Was müssen Unternehmen über das Thema Hochsensitivität wissen?
Hochsensitive Personen sind ein großer Gewinn für Unternehmen, weil sie meist sehr eigenverantwortlich, gründlich, verantwortungsbewusst und verlässlich sind. Wenn sie mit Menschen arbeiten, sind sie sehr schnell in der Einfühlung, können gut auf andere eingehen und sie entsprechend abholen und begleiten. Wichtig ist es, hochsensitiven MitarbeiterInnen ein eigenes Zimmer zu geben, in dem sie ungestört ihrer Arbeit nachgehen können, denn in Großraumbüros fühlen sich Hochsensitive schnell reizüberflutet.
Für welche Berufe sind Hochsensitive geeignet?

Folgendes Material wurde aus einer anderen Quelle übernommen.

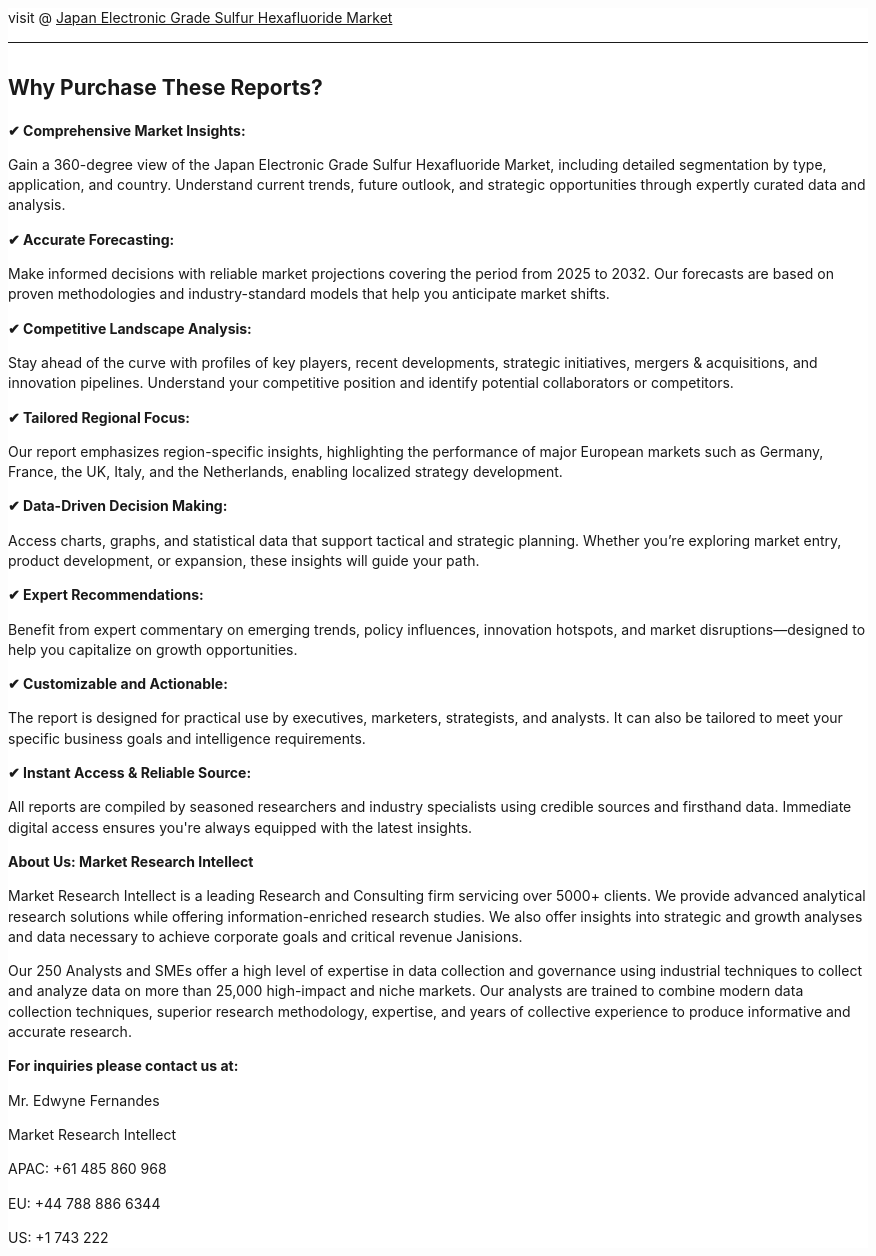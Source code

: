 visit&nbsp;@</strong>&nbsp;</span><span class="font-[700]"><a href="https://www.marketresearchintellect.com/product/global-electronic-grade-sulfur-hexafluoride-market/?utm_source=Linkedin&utm_medium=041" target="_blank" data-tracking-control-name="article-ssr-frontend-pulse_little-text-block" data-tracking-will-navigate="" data-test-link="">Japan Electronic Grade Sulfur Hexafluoride Market</a></span></p></blockquote><hr /><h2>Why Purchase These Reports?</h2><p><strong>✔ Comprehensive Market Insights:</strong></p><p>Gain a 360-degree view of the Japan Electronic Grade Sulfur Hexafluoride Market, including detailed segmentation by type, application, and country. Understand current trends, future outlook, and strategic opportunities through expertly curated data and analysis.</p><p><strong>✔ Accurate Forecasting:</strong></p><p>Make informed decisions with reliable market projections covering the period from 2025 to 2032. Our forecasts are based on proven methodologies and industry-standard models that help you anticipate market shifts.</p><p><strong>✔ Competitive Landscape Analysis:</strong></p><p>Stay ahead of the curve with profiles of key players, recent developments, strategic initiatives, mergers &amp; acquisitions, and innovation pipelines. Understand your competitive position and identify potential collaborators or competitors.</p><p><strong>✔ Tailored Regional Focus:</strong></p><p>Our report emphasizes region-specific insights, highlighting the performance of major European markets such as Germany, France, the UK, Italy, and the Netherlands, enabling localized strategy development.</p><p><strong>✔ Data-Driven Decision Making:</strong></p><p>Access charts, graphs, and statistical data that support tactical and strategic planning. Whether you&rsquo;re exploring market entry, product development, or expansion, these insights will guide your path.</p><p><strong>✔ Expert Recommendations:</strong></p><p>Benefit from expert commentary on emerging trends, policy influences, innovation hotspots, and market disruptions&mdash;designed to help you capitalize on growth opportunities.</p><p><strong>✔ Customizable and Actionable:</strong></p><p>The report is designed for practical use by executives, marketers, strategists, and analysts. It can also be tailored to meet your specific business goals and intelligence requirements.</p><p><strong>✔ Instant Access &amp; Reliable Source:</strong></p><p>All reports are compiled by seasoned researchers and industry specialists using credible sources and firsthand data. Immediate digital access ensures you're always equipped with the latest insights.</p><p><strong><span class="font-[700]">About Us: Market Research Intellect</span></strong></p><p><span class="">Market Research Intellect is a leading Research and Consulting firm servicing over 5000+ clients. We provide advanced analytical research solutions while offering information-enriched research studies.&nbsp;</span>We also offer insights into strategic and growth analyses and data necessary to achieve corporate goals and critical revenue Janisions.</p><p><span class="">Our 250 Analysts and SMEs offer a high level of expertise in data collection and governance using industrial techniques to collect and analyze data on more than 25,000 high-impact and niche markets. Our analysts are trained to combine modern data collection techniques, superior research methodology, expertise, and years of collective experience to produce informative and accurate research.</span></p><p><strong>For inquiries please contact us at:</strong></p><p>Mr. Edwyne Fernandes</p><p>Market Research Intellect</p><p>APAC: +61 485 860 968</p><p>EU: +44 788 886 6344</p><p>US: +1 743 222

Hochsensitive haben den Blick fürs Detail und können durch ihr vernetztes, ganzheitliches Denken einen neuen Blickwinkel einbringen. Sie sind kreativ, intuitiv und gewissenhaft, lieben die freie Zeiteinteilung und sind sehr einfühlsam, unterstützen gerne Menschen. Kreative Berufe und Berufe, in denen sie ihre sozialen Fähigkeiten voll und ganz einsetzen können und dafür auch Wertschätzung bekommen, sind für sie bestens geeignet, denn sie brauchen eine sinnerfüllte Tätigkeit, um sich am richtigen Platz zu fühlen.